Task statement:
Search term "instances": please copy every line of the records below that contains it.

[Records contained in a dataset]
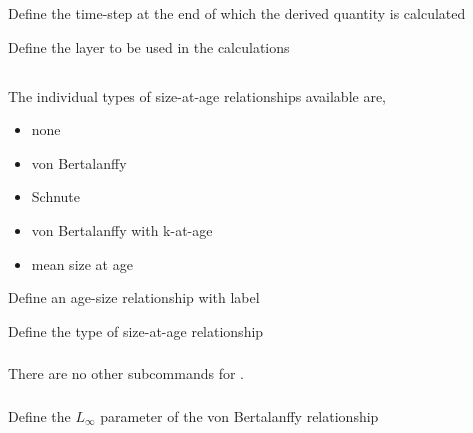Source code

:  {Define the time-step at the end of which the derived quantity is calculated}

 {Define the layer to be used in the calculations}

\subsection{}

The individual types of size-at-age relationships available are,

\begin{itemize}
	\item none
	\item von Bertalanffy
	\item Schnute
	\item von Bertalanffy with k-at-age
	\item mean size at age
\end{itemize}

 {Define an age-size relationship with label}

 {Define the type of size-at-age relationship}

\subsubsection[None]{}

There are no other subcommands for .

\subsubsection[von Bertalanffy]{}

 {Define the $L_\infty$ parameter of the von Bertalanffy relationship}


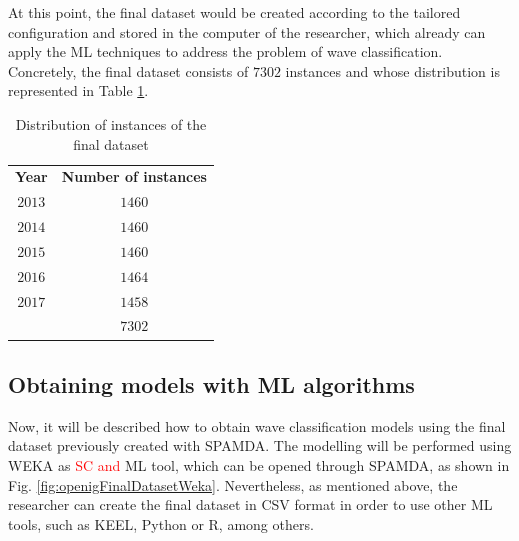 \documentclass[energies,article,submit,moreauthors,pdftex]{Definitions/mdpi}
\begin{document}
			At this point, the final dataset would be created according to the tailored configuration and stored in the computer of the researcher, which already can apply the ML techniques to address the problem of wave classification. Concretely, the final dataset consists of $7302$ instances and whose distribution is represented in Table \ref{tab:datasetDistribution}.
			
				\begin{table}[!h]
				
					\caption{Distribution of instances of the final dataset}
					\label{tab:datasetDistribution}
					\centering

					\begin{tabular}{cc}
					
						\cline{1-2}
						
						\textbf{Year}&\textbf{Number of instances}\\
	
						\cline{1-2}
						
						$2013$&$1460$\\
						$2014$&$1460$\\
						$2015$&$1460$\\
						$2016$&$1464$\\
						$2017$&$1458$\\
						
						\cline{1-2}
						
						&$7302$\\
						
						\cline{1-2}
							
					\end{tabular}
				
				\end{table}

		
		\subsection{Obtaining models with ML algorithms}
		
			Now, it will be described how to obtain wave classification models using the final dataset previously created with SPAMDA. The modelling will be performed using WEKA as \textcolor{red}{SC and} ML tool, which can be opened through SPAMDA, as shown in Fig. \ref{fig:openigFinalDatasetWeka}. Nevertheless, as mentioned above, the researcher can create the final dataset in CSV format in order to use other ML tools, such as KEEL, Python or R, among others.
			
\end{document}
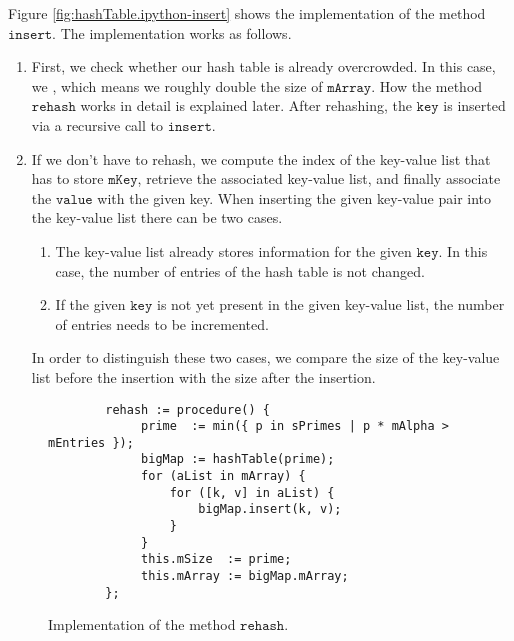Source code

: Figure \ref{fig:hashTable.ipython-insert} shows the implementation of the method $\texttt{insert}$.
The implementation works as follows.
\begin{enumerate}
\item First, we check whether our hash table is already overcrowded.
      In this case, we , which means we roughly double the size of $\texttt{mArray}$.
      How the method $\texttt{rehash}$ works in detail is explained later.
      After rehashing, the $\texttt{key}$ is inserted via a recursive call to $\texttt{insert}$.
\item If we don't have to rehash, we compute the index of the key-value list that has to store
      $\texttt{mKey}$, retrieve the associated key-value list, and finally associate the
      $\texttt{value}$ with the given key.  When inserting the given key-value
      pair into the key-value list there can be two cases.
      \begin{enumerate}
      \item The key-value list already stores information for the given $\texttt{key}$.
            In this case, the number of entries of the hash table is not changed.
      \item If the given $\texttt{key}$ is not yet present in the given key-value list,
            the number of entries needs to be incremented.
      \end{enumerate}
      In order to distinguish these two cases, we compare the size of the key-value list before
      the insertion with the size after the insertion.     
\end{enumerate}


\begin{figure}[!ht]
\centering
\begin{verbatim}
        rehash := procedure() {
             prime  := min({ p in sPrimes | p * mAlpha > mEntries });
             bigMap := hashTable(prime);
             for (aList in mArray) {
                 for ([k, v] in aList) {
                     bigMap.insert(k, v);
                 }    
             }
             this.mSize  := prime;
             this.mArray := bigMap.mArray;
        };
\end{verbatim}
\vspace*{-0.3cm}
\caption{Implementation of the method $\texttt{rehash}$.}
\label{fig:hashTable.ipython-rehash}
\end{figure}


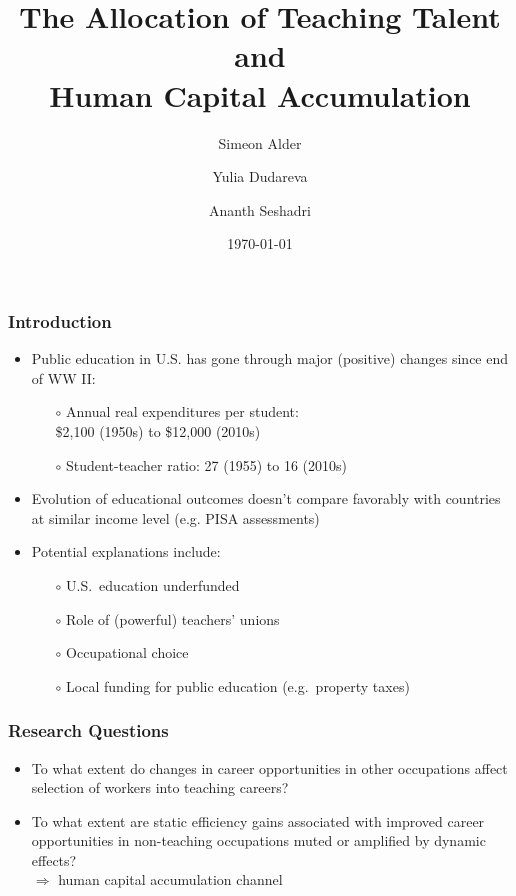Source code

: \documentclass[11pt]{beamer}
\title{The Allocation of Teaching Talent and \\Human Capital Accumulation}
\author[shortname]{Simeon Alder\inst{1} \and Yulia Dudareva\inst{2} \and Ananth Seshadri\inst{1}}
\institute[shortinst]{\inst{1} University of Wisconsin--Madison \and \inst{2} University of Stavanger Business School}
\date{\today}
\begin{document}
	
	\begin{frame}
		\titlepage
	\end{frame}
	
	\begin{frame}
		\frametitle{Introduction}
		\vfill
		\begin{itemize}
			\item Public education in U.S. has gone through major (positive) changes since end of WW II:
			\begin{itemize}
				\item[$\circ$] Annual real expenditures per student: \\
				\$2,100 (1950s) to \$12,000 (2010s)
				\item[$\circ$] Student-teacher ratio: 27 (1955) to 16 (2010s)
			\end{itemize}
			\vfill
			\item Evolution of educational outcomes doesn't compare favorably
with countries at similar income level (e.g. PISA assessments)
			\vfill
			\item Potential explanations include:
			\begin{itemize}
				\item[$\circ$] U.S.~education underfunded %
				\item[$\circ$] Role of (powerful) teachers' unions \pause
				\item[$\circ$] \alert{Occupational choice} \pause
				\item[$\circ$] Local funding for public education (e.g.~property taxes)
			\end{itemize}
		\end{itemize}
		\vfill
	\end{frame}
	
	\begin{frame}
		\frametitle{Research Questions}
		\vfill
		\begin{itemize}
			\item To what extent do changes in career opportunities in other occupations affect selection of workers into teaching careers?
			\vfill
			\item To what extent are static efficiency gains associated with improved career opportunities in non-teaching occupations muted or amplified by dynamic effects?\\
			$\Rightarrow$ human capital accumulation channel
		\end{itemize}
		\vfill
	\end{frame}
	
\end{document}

Exercise output:
			At this point, the final dataset would be created according to the tailored configuration and stored in the computer of the researcher, which already can apply the ML techniques to address the problem of wave classification. Concretely, the final dataset consists of $7302$ instances and whose distribution is represented in Table \ref{tab:datasetDistribution}.
					\caption{Distribution of instances of the final dataset}
						\textbf{Year}&\textbf{Number of instances}\\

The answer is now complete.